What is being asked - Retype the line with "lookup_table.xlsx - This" exactly. Then retype every line after it through the end of the entries below, and nothing more, leaving out pictures.

Exercise data -

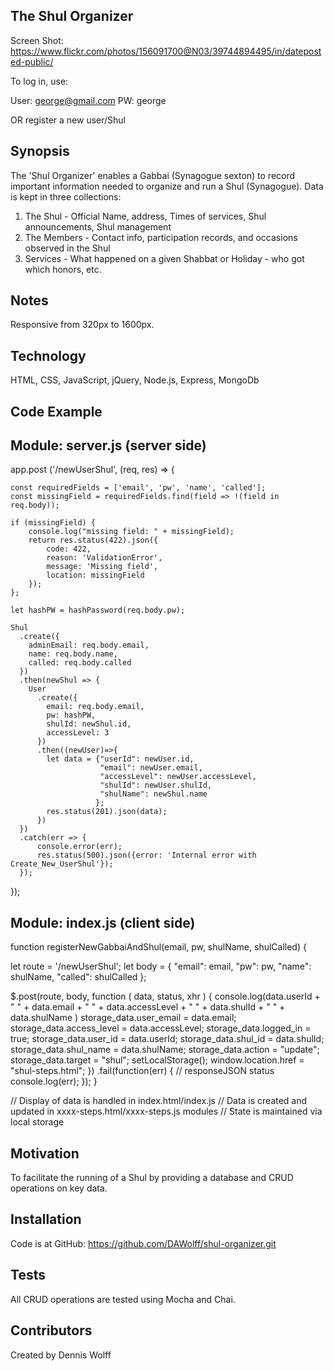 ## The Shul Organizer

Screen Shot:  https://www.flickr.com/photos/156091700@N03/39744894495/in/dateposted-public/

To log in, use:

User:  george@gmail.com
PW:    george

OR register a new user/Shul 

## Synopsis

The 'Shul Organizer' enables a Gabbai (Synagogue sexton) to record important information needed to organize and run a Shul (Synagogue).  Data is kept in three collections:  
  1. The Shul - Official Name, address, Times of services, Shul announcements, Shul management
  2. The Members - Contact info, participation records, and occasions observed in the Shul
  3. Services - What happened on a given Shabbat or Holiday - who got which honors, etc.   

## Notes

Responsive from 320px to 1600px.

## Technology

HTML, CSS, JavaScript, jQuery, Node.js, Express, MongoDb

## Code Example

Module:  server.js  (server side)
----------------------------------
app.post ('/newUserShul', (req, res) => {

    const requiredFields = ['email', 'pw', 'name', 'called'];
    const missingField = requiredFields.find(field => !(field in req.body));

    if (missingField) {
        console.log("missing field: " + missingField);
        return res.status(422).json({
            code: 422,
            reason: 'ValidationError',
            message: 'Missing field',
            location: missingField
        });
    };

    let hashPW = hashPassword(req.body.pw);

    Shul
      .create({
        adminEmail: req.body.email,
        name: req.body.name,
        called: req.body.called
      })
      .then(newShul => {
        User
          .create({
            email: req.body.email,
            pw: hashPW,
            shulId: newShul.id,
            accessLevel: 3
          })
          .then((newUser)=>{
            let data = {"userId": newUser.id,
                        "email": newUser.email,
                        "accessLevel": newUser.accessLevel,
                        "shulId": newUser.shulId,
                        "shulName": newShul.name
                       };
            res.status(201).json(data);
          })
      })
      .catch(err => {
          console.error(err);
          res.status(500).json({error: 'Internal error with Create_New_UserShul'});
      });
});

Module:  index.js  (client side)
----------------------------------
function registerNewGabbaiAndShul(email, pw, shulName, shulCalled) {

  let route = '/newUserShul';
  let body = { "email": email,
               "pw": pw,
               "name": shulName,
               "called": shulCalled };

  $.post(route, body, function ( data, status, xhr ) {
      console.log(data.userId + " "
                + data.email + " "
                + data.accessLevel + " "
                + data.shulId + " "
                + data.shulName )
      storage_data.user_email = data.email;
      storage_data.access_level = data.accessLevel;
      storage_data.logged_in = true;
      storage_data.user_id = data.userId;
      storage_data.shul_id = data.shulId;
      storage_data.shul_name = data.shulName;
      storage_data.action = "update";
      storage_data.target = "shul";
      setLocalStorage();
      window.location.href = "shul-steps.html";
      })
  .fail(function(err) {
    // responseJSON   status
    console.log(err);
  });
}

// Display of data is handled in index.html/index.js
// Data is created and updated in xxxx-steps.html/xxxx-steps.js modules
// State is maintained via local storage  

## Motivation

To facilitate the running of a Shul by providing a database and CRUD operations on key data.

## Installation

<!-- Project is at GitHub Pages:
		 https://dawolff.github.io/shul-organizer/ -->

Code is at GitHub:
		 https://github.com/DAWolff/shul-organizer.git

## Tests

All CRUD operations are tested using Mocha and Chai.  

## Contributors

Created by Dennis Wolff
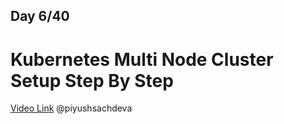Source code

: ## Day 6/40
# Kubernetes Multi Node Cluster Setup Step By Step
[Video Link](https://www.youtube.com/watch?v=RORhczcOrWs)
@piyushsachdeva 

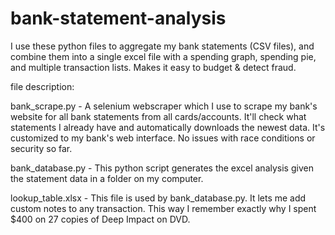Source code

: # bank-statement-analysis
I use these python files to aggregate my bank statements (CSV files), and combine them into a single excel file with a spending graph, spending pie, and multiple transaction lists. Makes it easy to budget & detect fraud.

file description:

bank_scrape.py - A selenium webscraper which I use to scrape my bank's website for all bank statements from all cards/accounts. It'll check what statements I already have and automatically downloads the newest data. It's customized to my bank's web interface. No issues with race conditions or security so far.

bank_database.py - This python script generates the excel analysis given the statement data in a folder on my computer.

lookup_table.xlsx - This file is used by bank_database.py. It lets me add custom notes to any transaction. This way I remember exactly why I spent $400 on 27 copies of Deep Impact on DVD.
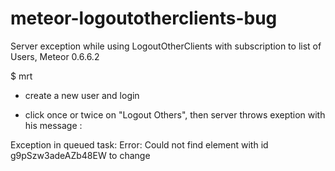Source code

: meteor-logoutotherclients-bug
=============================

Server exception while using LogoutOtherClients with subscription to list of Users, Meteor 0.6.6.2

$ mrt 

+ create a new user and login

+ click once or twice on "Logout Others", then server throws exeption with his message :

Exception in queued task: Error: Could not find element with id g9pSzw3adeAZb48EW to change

Result -
lookup_table.xlsx - This file is used by bank_database.py. It lets me add custom notes to any transaction. This way I remember exactly why I spent $400 on 27 copies of Deep Impact on DVD.
Source code

: meteor-logoutotherclients-bug
=============================

Server exception while using LogoutOtherClients with subscription to list of Users, Meteor 0.6.6.2

$ mrt 

+ create a new user and login

+ click once or twice on "Logout Others", then server throws exeption with his message :

Exception in queued task: Error: Could not find element with id g9pSzw3adeAZb48EW to change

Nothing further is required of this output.